<<<<

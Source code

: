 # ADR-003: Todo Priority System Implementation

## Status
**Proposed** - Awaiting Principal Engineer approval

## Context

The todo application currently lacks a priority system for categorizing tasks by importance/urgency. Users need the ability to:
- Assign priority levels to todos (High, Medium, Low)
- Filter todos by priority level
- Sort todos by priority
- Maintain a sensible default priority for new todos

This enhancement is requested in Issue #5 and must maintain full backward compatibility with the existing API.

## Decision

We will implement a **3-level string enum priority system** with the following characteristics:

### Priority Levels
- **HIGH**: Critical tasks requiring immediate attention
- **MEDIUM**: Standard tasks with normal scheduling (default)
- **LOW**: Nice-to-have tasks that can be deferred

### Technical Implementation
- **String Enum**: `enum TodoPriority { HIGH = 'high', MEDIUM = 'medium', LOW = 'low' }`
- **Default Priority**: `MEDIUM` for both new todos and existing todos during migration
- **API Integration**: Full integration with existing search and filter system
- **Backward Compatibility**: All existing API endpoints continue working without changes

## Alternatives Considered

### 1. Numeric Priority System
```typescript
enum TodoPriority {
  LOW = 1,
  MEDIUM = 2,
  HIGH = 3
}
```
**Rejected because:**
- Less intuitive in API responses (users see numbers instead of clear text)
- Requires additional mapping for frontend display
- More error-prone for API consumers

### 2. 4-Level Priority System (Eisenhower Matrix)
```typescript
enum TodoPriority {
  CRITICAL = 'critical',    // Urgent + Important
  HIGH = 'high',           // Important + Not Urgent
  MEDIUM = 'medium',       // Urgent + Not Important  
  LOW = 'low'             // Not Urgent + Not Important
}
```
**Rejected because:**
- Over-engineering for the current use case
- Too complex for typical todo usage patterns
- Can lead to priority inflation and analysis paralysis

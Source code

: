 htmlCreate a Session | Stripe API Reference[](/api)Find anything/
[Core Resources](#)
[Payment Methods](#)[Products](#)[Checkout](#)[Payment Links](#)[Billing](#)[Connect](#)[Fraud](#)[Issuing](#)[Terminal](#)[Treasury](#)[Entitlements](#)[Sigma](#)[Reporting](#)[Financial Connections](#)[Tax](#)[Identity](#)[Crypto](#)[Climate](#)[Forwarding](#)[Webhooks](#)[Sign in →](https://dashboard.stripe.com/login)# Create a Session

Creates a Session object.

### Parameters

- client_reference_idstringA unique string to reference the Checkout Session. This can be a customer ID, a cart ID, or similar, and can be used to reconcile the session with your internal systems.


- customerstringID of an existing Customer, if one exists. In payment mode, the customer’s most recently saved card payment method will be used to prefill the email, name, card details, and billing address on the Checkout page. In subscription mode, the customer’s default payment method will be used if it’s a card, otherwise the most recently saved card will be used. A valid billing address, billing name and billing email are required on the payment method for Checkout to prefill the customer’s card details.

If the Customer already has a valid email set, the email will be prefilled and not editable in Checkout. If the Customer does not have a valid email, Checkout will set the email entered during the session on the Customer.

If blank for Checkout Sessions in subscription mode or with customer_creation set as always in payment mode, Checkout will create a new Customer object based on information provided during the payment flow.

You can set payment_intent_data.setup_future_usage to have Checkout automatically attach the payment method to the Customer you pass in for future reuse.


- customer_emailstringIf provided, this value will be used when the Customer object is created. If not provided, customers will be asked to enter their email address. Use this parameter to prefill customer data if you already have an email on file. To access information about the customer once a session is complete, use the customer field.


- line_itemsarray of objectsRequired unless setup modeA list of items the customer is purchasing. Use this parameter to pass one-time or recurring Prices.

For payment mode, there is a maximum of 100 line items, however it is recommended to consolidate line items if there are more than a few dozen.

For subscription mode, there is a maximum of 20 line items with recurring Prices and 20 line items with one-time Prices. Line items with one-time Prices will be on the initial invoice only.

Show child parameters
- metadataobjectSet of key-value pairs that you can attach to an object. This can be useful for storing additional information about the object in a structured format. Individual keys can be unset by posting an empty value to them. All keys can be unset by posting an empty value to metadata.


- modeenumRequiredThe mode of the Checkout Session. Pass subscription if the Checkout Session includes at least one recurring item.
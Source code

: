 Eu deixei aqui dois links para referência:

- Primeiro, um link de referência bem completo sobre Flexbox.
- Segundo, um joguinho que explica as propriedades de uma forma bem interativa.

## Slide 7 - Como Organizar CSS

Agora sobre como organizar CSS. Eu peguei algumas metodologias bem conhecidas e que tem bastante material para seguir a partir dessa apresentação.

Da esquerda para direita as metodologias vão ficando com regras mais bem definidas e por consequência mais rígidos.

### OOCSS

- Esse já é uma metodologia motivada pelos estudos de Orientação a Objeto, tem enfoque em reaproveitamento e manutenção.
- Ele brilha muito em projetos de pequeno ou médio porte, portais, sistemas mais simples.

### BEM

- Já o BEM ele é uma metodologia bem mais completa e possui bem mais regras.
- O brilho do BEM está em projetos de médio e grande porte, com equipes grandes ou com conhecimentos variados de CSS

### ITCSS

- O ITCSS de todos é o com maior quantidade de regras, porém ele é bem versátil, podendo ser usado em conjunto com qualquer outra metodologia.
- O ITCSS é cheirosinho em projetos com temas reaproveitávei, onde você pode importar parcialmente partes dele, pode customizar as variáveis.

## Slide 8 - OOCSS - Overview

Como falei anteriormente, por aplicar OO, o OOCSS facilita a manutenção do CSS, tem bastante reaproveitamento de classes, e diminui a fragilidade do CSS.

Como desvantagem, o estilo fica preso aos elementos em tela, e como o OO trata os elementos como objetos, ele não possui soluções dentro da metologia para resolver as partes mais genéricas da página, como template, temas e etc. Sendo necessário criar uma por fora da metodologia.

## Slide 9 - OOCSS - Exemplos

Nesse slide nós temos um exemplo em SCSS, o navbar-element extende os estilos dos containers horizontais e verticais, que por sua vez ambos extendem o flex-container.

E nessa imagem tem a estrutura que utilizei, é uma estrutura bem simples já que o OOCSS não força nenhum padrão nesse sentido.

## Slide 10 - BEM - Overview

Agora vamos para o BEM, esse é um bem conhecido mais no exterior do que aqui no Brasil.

>>>>

Task – Looking at the entries above, can you reproduce exactly the lines from the one that holds "For payment mode, there" through the one that holds "## Slide 7 - Como Organizar CSS", and only those?

Answer box –
For payment mode, there is a maximum of 100 line items, however it is recommended to consolidate line items if there are more than a few dozen.

For subscription mode, there is a maximum of 20 line items with recurring Prices and 20 line items with one-time Prices. Line items with one-time Prices will be on the initial invoice only.

Show child parameters
- metadataobjectSet of key-value pairs that you can attach to an object. This can be useful for storing additional information about the object in a structured format. Individual keys can be unset by posting an empty value to them. All keys can be unset by posting an empty value to metadata.


- modeenumRequiredThe mode of the Checkout Session. Pass subscription if the Checkout Session includes at least one recurring item.
Source code

: Eu deixei aqui dois links para referência:

- Primeiro, um link de referência bem completo sobre Flexbox.
- Segundo, um joguinho que explica as propriedades de uma forma bem interativa.

## Slide 7 - Como Organizar CSS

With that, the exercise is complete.